Mephenesin (INN) is a centrally acting muscle relaxant. It can be used as an antidote for strychnine poisoning. Mephenesin however presents with the major drawbacks of having a short duration of action and a much greater effect on the spinal cord than the brain, resulting in pronounced respiratory depression at clinical doses and therefore a very low therapeutic index.

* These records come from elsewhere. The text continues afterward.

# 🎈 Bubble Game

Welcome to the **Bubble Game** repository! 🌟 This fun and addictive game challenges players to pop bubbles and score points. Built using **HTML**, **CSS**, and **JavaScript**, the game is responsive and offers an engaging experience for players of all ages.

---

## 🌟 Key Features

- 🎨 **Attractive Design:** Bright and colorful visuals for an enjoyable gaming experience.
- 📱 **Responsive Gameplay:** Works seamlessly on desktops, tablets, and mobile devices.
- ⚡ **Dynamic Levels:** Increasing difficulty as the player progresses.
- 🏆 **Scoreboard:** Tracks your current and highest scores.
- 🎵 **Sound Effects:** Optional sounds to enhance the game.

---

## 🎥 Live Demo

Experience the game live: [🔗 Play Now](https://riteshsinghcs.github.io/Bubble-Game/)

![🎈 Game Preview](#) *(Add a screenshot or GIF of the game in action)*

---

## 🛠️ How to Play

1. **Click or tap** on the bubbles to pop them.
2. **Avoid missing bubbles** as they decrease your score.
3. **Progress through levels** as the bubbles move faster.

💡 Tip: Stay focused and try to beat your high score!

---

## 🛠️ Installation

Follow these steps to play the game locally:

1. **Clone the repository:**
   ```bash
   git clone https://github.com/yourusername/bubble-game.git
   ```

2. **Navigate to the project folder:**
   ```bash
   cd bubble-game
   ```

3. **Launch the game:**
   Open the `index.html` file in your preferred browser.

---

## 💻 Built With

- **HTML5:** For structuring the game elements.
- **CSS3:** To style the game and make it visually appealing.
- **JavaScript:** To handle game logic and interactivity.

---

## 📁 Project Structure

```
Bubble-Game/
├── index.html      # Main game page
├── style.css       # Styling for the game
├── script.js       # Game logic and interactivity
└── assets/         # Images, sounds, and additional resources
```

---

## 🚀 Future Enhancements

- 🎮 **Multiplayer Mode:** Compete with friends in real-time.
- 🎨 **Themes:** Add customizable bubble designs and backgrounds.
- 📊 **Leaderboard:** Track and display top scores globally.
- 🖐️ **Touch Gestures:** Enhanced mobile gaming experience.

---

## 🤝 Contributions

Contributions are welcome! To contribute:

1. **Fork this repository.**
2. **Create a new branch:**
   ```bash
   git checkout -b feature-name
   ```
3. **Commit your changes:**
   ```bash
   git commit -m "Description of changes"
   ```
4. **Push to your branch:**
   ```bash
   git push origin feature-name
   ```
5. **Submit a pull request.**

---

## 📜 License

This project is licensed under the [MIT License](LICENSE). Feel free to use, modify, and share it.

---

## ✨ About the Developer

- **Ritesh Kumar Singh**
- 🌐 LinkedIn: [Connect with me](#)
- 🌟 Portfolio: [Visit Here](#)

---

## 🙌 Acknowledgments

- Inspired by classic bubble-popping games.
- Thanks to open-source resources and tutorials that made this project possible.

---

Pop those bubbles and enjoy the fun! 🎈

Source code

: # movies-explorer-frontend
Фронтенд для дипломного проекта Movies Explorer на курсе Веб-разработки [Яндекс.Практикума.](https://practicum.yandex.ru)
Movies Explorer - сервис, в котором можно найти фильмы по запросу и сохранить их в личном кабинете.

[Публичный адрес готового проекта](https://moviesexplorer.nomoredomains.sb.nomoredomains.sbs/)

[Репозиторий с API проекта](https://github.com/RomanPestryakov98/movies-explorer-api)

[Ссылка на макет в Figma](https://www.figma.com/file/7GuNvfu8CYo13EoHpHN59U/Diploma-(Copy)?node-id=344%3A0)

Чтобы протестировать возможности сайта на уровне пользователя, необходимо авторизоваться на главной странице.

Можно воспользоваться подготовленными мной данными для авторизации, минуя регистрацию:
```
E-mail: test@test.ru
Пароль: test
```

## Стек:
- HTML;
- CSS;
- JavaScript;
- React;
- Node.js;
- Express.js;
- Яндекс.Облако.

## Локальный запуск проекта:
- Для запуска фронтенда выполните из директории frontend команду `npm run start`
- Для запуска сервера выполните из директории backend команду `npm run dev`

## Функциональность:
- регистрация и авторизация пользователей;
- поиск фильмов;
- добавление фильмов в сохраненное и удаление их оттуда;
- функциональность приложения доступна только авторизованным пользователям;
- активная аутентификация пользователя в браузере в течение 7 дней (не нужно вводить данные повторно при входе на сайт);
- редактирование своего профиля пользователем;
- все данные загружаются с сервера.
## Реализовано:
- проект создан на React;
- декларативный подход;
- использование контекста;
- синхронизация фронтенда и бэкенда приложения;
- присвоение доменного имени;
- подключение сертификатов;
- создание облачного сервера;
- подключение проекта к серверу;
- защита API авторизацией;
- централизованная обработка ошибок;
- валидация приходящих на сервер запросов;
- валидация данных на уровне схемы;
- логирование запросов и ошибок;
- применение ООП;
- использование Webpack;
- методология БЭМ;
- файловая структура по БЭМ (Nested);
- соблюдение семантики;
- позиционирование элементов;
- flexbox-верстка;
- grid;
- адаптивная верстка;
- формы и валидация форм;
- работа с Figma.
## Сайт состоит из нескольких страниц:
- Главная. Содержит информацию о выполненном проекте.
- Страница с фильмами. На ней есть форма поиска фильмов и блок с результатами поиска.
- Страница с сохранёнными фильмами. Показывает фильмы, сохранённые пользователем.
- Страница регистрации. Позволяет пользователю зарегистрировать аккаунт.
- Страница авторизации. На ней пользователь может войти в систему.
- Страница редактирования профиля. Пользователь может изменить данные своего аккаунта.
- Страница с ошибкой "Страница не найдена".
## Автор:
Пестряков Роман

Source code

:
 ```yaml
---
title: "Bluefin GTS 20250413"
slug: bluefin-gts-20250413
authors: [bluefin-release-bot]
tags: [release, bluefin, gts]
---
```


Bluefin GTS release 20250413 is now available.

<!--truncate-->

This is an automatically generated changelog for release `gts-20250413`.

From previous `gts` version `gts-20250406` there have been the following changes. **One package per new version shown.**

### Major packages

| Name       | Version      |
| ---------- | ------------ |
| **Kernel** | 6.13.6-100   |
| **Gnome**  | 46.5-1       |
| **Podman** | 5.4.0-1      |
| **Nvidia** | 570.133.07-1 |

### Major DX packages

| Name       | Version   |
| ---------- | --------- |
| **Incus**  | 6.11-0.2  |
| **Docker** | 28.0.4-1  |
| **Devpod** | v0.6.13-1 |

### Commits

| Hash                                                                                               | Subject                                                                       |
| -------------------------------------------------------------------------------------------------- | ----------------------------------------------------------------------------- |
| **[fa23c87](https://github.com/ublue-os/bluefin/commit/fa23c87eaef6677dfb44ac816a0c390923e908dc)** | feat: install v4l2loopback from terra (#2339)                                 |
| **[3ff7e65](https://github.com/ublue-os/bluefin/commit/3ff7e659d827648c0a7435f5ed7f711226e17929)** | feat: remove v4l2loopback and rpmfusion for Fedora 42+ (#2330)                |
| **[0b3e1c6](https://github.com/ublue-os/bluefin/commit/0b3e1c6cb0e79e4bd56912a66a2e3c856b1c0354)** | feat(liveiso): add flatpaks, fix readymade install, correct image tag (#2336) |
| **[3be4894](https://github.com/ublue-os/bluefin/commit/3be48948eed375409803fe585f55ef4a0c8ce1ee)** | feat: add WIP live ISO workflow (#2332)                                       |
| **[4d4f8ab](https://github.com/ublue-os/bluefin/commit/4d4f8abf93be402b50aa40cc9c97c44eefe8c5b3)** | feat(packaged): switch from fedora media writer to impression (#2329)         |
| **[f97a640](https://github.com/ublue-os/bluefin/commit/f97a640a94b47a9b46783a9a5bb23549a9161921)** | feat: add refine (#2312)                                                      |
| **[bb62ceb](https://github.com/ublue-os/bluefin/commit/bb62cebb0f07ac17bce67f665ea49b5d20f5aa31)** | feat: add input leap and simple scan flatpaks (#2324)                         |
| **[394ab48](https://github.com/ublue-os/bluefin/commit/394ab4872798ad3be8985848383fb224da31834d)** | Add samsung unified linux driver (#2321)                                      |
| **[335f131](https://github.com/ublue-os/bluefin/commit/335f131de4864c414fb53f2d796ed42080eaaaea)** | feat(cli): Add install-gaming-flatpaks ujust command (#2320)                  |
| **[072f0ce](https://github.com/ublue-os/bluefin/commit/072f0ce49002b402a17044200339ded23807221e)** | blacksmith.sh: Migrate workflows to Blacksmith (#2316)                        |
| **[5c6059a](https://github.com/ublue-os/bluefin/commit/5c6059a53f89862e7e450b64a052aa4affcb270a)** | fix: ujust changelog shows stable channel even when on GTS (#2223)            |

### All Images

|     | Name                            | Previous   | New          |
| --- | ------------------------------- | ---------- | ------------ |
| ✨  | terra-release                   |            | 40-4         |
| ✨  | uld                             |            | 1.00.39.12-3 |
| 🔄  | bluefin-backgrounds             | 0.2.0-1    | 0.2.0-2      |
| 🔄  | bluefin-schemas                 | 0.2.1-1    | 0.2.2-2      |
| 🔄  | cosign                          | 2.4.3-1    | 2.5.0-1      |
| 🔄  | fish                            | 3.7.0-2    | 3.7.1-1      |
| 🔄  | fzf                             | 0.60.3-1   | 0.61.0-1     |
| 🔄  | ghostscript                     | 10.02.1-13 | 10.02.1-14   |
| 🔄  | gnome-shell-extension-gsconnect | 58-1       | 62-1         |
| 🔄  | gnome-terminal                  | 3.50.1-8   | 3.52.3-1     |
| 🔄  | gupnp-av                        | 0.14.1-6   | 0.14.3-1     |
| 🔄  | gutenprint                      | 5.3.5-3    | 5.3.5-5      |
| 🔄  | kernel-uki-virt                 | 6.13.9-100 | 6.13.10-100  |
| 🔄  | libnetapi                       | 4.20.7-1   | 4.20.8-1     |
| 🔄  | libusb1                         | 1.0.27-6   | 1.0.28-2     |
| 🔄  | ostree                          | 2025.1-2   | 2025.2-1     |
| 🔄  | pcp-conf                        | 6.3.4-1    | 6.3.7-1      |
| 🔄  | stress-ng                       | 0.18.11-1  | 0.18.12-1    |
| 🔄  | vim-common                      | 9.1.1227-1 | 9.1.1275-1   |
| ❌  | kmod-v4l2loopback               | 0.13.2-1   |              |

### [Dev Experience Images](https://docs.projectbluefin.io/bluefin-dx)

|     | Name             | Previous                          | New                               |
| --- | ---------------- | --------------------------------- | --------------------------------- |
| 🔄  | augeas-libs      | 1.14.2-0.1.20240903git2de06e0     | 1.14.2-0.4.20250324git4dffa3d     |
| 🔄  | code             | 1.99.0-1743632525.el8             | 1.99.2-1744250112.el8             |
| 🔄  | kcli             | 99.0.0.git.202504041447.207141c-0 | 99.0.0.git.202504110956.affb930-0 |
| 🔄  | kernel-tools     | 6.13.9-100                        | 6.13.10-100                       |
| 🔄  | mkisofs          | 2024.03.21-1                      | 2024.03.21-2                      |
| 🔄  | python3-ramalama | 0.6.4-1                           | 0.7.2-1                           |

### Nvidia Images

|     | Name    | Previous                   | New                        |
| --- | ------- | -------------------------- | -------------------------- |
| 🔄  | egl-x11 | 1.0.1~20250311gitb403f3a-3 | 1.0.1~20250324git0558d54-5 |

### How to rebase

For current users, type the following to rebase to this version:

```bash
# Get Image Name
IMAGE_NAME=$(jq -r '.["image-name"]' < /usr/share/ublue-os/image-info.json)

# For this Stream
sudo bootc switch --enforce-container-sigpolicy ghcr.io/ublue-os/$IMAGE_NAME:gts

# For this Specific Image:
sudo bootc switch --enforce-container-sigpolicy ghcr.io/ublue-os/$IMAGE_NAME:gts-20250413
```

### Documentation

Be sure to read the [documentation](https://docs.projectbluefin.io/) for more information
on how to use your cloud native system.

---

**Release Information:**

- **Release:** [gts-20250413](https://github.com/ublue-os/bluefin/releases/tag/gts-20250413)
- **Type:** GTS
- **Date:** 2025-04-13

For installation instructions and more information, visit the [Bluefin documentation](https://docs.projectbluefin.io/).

It is especially dangerous and potentially fatal in combination with alcohol and other depressants.  Mephenesin was used by Bernard Ludwig and Frank Berger to synthesize meprobamate, the first tranquilizer to see widespread clinical use.  Mephenesin is no longer available in North America but is used in Italy and a few other countries. Its use has largely been replaced by the related drug methocarbamol, which is better absorbed.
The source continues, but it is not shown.